TASK STATEMENT: Transcribe the listing below only from the line with "out, as a thick" up to and including the line with "Judah, Ye shall be".

SOURCE MATERIAL:
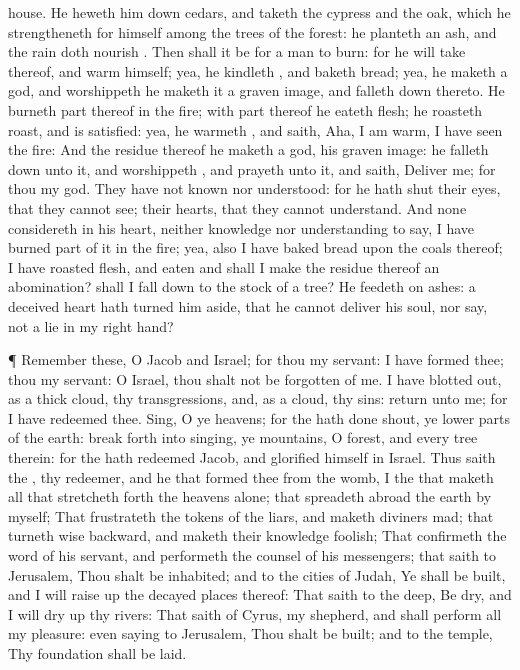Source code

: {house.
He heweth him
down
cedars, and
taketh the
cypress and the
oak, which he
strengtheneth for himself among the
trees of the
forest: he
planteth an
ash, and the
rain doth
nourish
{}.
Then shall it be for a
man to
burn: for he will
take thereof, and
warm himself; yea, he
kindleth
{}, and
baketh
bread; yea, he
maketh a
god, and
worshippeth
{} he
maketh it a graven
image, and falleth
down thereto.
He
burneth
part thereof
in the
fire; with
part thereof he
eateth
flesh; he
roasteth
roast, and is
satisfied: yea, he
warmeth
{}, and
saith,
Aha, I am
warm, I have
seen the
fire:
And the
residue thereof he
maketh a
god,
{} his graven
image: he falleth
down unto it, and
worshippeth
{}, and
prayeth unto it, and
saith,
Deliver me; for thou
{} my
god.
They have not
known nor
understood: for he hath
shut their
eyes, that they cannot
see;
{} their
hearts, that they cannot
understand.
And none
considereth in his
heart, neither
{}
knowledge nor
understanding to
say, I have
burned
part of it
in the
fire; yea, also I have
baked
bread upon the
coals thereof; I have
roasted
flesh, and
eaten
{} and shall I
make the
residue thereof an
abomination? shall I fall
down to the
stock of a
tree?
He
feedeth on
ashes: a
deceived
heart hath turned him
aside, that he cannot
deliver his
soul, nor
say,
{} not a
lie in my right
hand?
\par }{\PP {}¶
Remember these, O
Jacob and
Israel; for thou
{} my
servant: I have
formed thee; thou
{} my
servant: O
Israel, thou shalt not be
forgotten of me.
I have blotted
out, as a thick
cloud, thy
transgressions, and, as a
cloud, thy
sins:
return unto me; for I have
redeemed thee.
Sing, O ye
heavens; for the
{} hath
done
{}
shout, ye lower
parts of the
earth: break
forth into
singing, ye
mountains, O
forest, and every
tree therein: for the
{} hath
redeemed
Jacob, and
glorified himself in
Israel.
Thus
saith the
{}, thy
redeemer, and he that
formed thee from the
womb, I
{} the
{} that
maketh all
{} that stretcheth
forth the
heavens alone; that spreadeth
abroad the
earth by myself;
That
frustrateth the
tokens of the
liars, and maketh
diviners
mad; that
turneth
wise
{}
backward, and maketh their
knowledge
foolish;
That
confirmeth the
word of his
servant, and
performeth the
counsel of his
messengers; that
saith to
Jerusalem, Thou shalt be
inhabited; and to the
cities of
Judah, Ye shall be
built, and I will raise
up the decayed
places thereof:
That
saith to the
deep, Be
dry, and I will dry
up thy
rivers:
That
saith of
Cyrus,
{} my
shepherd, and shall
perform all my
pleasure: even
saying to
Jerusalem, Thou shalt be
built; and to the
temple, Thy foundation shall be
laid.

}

...

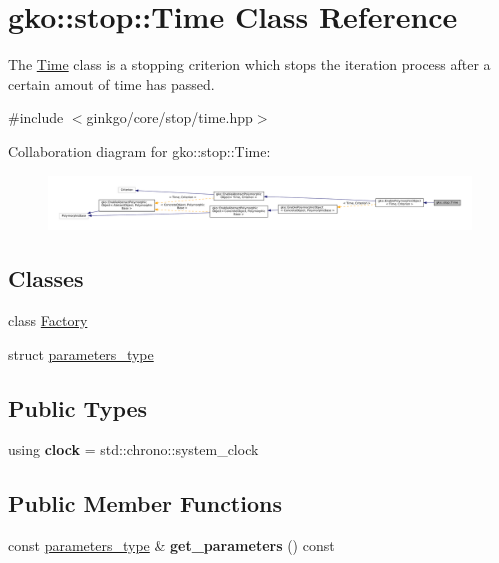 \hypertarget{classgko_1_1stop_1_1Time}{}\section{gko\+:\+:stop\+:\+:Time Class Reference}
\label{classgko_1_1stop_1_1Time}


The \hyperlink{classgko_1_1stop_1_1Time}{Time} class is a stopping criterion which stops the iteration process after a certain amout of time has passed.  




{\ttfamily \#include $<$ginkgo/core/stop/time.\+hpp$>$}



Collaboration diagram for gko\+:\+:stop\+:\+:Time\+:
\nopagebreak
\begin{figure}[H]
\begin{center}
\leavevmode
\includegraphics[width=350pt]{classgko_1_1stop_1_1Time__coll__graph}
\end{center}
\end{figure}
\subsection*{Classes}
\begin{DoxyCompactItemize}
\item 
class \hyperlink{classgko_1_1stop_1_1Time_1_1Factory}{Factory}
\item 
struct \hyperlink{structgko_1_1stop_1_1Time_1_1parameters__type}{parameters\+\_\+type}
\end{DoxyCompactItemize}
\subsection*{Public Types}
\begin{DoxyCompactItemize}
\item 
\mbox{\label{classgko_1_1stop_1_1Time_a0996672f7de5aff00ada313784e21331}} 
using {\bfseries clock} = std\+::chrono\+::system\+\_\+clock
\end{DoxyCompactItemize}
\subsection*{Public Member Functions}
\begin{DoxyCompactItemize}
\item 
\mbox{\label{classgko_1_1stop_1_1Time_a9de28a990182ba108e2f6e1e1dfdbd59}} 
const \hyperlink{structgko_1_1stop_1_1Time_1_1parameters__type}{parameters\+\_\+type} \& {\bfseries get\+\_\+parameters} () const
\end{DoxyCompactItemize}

* * *

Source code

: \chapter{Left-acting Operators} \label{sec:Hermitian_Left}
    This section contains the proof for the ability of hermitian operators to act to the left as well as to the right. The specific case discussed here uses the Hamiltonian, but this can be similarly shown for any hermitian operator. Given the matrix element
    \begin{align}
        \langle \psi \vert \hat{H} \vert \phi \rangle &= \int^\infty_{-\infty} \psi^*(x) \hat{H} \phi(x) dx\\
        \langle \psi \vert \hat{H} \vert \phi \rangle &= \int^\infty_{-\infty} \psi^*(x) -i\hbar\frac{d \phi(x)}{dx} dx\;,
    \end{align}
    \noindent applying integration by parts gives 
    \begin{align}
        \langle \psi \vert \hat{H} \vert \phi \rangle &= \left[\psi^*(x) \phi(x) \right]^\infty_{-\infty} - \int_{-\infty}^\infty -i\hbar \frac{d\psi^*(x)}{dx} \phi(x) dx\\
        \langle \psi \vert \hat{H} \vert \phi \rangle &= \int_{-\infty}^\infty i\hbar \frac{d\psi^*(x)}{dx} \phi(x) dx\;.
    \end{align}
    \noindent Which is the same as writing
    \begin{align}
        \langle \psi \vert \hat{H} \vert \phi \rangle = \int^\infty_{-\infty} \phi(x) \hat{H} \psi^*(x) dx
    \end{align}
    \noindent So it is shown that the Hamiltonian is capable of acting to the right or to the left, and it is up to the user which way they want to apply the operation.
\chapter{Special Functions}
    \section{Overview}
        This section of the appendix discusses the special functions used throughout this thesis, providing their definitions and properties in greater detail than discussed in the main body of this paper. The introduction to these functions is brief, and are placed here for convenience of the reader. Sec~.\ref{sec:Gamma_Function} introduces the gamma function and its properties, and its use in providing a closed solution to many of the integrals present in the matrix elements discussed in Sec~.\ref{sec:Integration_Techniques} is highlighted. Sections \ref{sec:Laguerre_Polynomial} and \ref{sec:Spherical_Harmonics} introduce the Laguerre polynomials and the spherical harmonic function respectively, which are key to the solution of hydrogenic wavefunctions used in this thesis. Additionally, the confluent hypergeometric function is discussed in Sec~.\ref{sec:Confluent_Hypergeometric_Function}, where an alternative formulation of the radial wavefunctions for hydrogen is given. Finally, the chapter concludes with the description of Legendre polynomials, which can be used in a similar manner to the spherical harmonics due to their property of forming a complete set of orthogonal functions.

ANSWER TO THIS EXERCISE:
out, as a thick
cloud, thy
transgressions, and, as a
cloud, thy
sins:
return unto me; for I have
redeemed thee.
Sing, O ye
heavens; for the
{} hath
done
{}
shout, ye lower
parts of the
earth: break
forth into
singing, ye
mountains, O
forest, and every
tree therein: for the
{} hath
redeemed
Jacob, and
glorified himself in
Israel.
Thus
saith the
{}, thy
redeemer, and he that
formed thee from the
womb, I
{} the
{} that
maketh all
{} that stretcheth
forth the
heavens alone; that spreadeth
abroad the
earth by myself;
That
frustrateth the
tokens of the
liars, and maketh
diviners
mad; that
turneth
wise
{}
backward, and maketh their
knowledge
foolish;
That
confirmeth the
word of his
servant, and
performeth the
counsel of his
messengers; that
saith to
Jerusalem, Thou shalt be
inhabited; and to the
cities of
Judah, Ye shall be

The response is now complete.